The company also announced the retirement of its legacy Deception product, which has already had a negative impact on the fourth-quarter ARR and is anticipated to reduce FY26’s ARR by approximately $10 million. Despite this setback, SentinelOne reported a positive operating margin for the first time this quarter, which marks a significant milestone for the company. The guidance also indicates continued improvement in profitability for FY26.

Colville notes that while SentinelOne is considered a top-tier company within the industry, the decision to maintain a neutral stance is due to waiting for further evidence that supports investor expectations for improved top-line growth. The company’s recent achievements in profitability are acknowledged as a positive development, yet the analyst suggests a cautious approach until there are clear indicators of sustained revenue acceleration. InvestingPro analysis shows the company maintains a FAIR financial health score, with analysts forecasting profitability in the current fiscal year. For deeper insights into SentinelOne’s financial health and growth prospects, investors can access the comprehensive Pro Research Report, available exclusively to InvestingPro subscribers.

In other recent news, SentinelOne Inc. reported its fourth-quarter earnings for fiscal year 2025, surpassing expectations with an earnings per share (EPS) of $0.04, compared to the forecasted $0.01. The company’s revenue for the quarter reached $226 million, slightly above the anticipated $222.24 million, reflecting a 29% year-over-year increase. Despite these positive results, several analyst firms have adjusted their price targets for SentinelOne. Cantor Fitzgerald reduced its target to $24, maintaining an Overweight rating, while BTIG lowered its target to $27 but kept a Buy rating. Raymond (NSE:RYMD) James and Jefferies both cut their targets to $25, with Raymond James maintaining a Strong Buy and Jefferies a Buy rating.

These adjustments come as SentinelOne’s fiscal year 2026 guidance fell short of consensus estimates, with projected revenue growth of 23% and net new annual recurring revenue of approximately $200 million.

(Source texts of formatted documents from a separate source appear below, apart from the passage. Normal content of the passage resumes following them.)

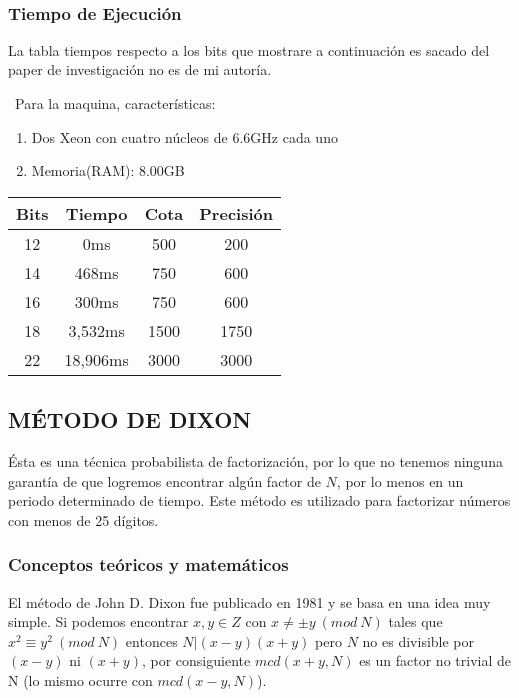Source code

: \documentclass[11pt, conference]{IEEEtran}
\begin{document}
\

\subsubsection[Tiempo de Ejecución]{\textbf{Tiempo de Ejecución}}
La tabla tiempos respecto a los bits que mostrare a continuación es sacado del paper de investigación no es de mi autoría. 
\cite{a}

\
Para la maquina, características:
\begin{enumerate}
	\item Dos Xeon con cuatro núcleos de 6.6GHz cada uno
	\item Memoria(RAM): 8.00GB
\end{enumerate}
\begin{table}[htb]
	\begin{center}
		\begin{tabular}{|c|c|c|c|}
			\hline
			Bits&Tiempo&Cota&Precisión\\
			\hline
			12&0ms&500&200\\
			\hline
			14&468ms&750&600\\
			\hline
			16&300ms&750&600\\
			\hline
			18&3,532ms&1500&1750\\
			\hline
			22&18,906ms&3000&3000\\
			\hline
		\end{tabular}
	\end{center}
\end{table}








\subsection[Método de Dixon]{\textbf{MÉTODO DE DIXON}}
Ésta es una técnica probabilista de factorización, por lo que no tenemos ninguna garantía de que logremos encontrar algún factor de $N$, por lo menos en un periodo determinado de tiempo. Este método es utilizado para factorizar números con menos de 25 dígitos.
\cite{a}\cite{f}

\subsubsection[Conceptos teóricos y matemáticos]{\textbf{Conceptos teóricos y matemáticos}}
El método de John D. Dixon fue publicado en 1981 y se basa en una idea muy simple. Si podemos encontrar $x, y\in Z$ con $x \neq \pm y\ (mod\ N )$ tales que $x^2\equiv y^2\ (mod\ N )$ entonces $N |(x-y)(x+y)$ pero $N$ no es divisible por $(x-y)$ ni $(x+y)$, por consiguiente $mcd(x+y, N )$ es un factor no trivial de N (lo mismo ocurre con $mcd(x - y, N )$).
\end{document}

The company also plans to retire its Deception product, impacting its guidance by creating a $10 million headwind. Analysts from firms like Cantor Fitzgerald and BTIG suggest that the company’s guidance may be conservative, considering its strong past performance and technological positioning in cybersecurity markets. Additionally, SentinelOne’s partnership with Lenovo and its focus on AI, data, and cloud solutions are seen as potential growth drivers.